Together as one: The author chronicles the story of undocumented immigrants “Angela Tapia” and “Ernesto Galindo” (not their real names), pictured here in their Asheville living room. To respect the family’s privacy, Xpress chose to avoid photographing their faces. Photos by Max Cooper
Editor’s note: The following story resulted from a five-year relationship between the author, an associate professor of psychology at UNCA, and the family in question. All names have been changed.
In May 2005, Angela Tapia stood on the Mexican side of the Rio Grande River, waiting to cross to the United States with her husband, Ernesto Galindo, and their two children, Pedro, 10, and Maria, 6. About 12 feet wide due to dry weather, the Rio Grande looked more like a small lake than a river. But none of them knew how to swim, and the “coyote” they’d hired to take them across was telling them to wade in, promising to return the backpack containing their possessions on the other side. (Coyote is slang for people smuggler.)
Angela hadn't given much thought to the perils of crossing the border. She and Ernesto had decided to emigrate mere weeks before, and she’d wrongly assumed it would be easy.
This Asheville family is part of a heated national immigration debate. Here is their story.
A home of one’s own
Ironically, the impetus to emigrate was the family's desire to build a home on land they’d purchased in their own country (a common motivation for immigrants worldwide). Mexican salaries are much lower than here, unemployment is higher and loans harder to get. Houses paid for with U.S. savings are likely to be larger and nicer, with wood or tile floors instead of dirt.

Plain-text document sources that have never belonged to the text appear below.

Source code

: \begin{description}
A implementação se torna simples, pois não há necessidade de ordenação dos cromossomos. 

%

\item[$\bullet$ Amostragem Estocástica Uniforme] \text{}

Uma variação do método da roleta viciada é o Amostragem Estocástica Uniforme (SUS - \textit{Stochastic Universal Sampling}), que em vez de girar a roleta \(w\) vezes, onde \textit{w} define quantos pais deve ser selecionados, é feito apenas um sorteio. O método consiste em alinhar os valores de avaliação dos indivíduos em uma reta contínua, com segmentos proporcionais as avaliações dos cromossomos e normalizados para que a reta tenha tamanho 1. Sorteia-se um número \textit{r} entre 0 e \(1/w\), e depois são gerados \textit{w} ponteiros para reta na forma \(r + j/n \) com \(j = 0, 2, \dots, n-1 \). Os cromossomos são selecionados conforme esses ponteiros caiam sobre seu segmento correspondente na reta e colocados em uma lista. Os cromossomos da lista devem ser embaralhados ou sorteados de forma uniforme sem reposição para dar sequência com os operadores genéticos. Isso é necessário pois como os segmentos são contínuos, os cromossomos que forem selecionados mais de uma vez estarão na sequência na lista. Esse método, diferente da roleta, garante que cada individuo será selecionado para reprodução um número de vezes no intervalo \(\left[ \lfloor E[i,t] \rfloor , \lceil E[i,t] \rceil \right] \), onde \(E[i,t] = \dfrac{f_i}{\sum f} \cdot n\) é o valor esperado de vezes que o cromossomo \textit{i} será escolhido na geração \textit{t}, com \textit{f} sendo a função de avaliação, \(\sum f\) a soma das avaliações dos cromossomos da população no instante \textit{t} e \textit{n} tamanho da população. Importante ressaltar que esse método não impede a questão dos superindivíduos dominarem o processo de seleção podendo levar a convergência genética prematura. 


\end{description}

Angela's sister, Bertha, who’d come to Asheville with her husband and two children in 2000, had said Angela and Ernesto could earn a lot more money here to finance their home. Now was the time, because Bertha’s brother-in-law, who’d briefly returned to Mexico, could help them cross the border, and she’d lend them money to cover expenses.
Despite having relatives in the U.S., Angela and Ernesto had never seriously considered coming here. But in Mexico City they lived with his parents, sharing cramped quarters with up to 13 people. To bathe, they used a big bucket filled with cold water from a hose, to which Angela would add boiling water. Family members would stand by a drain and dump water on themselves from a plastic container.
Ernesto and Angela shared their double bed with the children. Life was hard, money was always tight — at times they could barely afford staples like tortillas and beans — and escaping the inevitable family conflicts seemed a remote dream.
Ernesto often helped his mother prepare food for her taco stand before taking the bus or riding his bike to the textile plant where he worked every day but Sunday. He made about $100 a week stitching emblems into baseball caps and T-shirts.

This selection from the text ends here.